Boil the edamame: Boil plenty of water in a pot and add a teaspoon of salt. Add edamame and bring to a boil again. Heat until light green, 3-5 minutes. drain.
Microwave edamame: Place edamame in a microwave-safe bowl and add 1/4 cup water and a pinch of salt. Cover the bowl partially with a plate and microwave until light green. Depending on your microwave, this will take 1-5 minutes.
Make The Sauce
Heat the oil in a medium skillet over medium-high heat. Add garlic and ginger. Bake for 30 to 60 seconds until fragrant. Remove the pan from the heat, add the soy sauce, maple syrup, sesame oil, and chili sauce, and mix. Taste and season with additional maple syrup to balance the soy sauce or chili sauce to make it spicier. Mix the edamame with the sauce and enjoy.

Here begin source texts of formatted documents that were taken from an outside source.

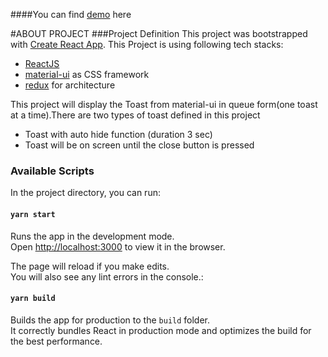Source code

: ####You can find  [demo](https://mxp-toast.firebaseapp.com/) here

#ABOUT PROJECT
###Project Definition
This project was bootstrapped with [Create React App](https://github.com/facebook/create-react-app). This Project is using following tech stacks:
* [ReactJS](https://reactjs.org/)
* [material-ui](https://material-ui.com) as CSS framework
* [redux](https://redux.js.org/) for architecture

This project will display the Toast from material-ui in queue form(one toast at a time).There are two types of toast defined in this project
* Toast with auto hide function (duration 3 sec)
* Toast will be on screen until the close button is pressed



### Available Scripts

In the project directory, you can run:

#### `yarn start`

Runs the app in the development mode.<br>
Open [http://localhost:3000](http://localhost:3000) to view it in the browser.

The page will reload if you make edits.<br>
You will also see any lint errors in the console.:

#### `yarn build`

Builds the app for production to the `build` folder.<br>
It correctly bundles React in production mode and optimizes the build for the best performance.
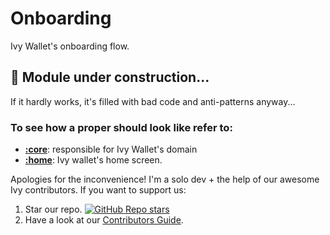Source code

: # Onboarding

Ivy Wallet's onboarding flow.

## 🚧 Module under construction...

If it hardly works, it's filled with bad code and anti-patterns anyway...

### To see how a proper should look like refer to:

- **[:core](../core)**: responsible for Ivy Wallet's domain
- **[:home](../home/)**: Ivy wallet's home screen.

Apologies for the inconvenience! I'm a solo dev + the help of our awesome Ivy contributors. If you
want to support us:

1. Star our repo.
   [![GitHub Repo stars](https://img.shields.io/github/stars/Ivy-Apps/ivy-wallet?style=social)](https://github.com/Ivy-Apps/ivy-wallet/stargazers)
2. Have a look at our [Contributors Guide](../CONTRIBUTING.md).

Frozen Edamame Sustainability
Frozen edamame is a smart, planet-friendly choice that won’t break the bank. These beans are great for the soil and require fewer artificial fertilizers. Plus, they’re vegan, which means their carbon footprint is much lower.
Frozen Edamame Cost-Effectiveness
Edamame is also a snack that won’t hurt your wallet; you get a lot of servings for a little coin.
Frozen Edamame Potential Risks
Stocking up on edamame makes sense – it can keep in your freezer for ages, so you’re not wasting food or cash. Of course, there are some things to keep in mind. Anyone with soy allergies needs to steer clear. Also, if you eat too many soy-heavy foods, you might have some stomach trouble. Just listen to your body and don’t go overboard.
Frozen green soybeans are pre-boiled to maintain freshness, so they are half-boiled. Thaw in the refrigerator or heat in the microwave for a few seconds before eating. Edamame is peeled and used in soups and salads.
Available in shells, pods, fresh or frozen, edamame is a popular plant-based food with a range of health benefits. Edamame is naturally gluten-free and low in calories. Contains no cholesterol and provides protein, iron, and calcium.
When you’re ready to use the container, add water to the frozen beans (no need to thaw) and place them in the microwave with the lid on. for 5 minutes on high heat. Remove the cooked edamame from the microwave, strain, and add sea salt.
Frozen edamame is a super food that you can enjoy in so many ways, and it’s packed with all the good stuff your body needs, like protein, fiber, and essential vitamins and minerals. And the best part? It doesn’t hurt the planet to grow it, so you can feel good about eating it.
Cooking it up is a breeze – just steam it, boil it, roast it, or zap it in the microwave, and it’s ready to eat. Plus, you don’t even have to waste time popping it out of the shells because it’s already done for you.
The mild flavor of frozen edamame makes it perfect for use in tons of different dishes – stir-fries, salads, soups, and more. And you don’t have to break the bank to make it a regular part of your meals – it’s easy to find and buy in bulk at the grocery store.
When you add it all up, frozen edamame is a tasty, healthy, and cheap way to keep your meals interesting and your body happy. So go ahead and give it a try – your taste buds and your wallet will thank you!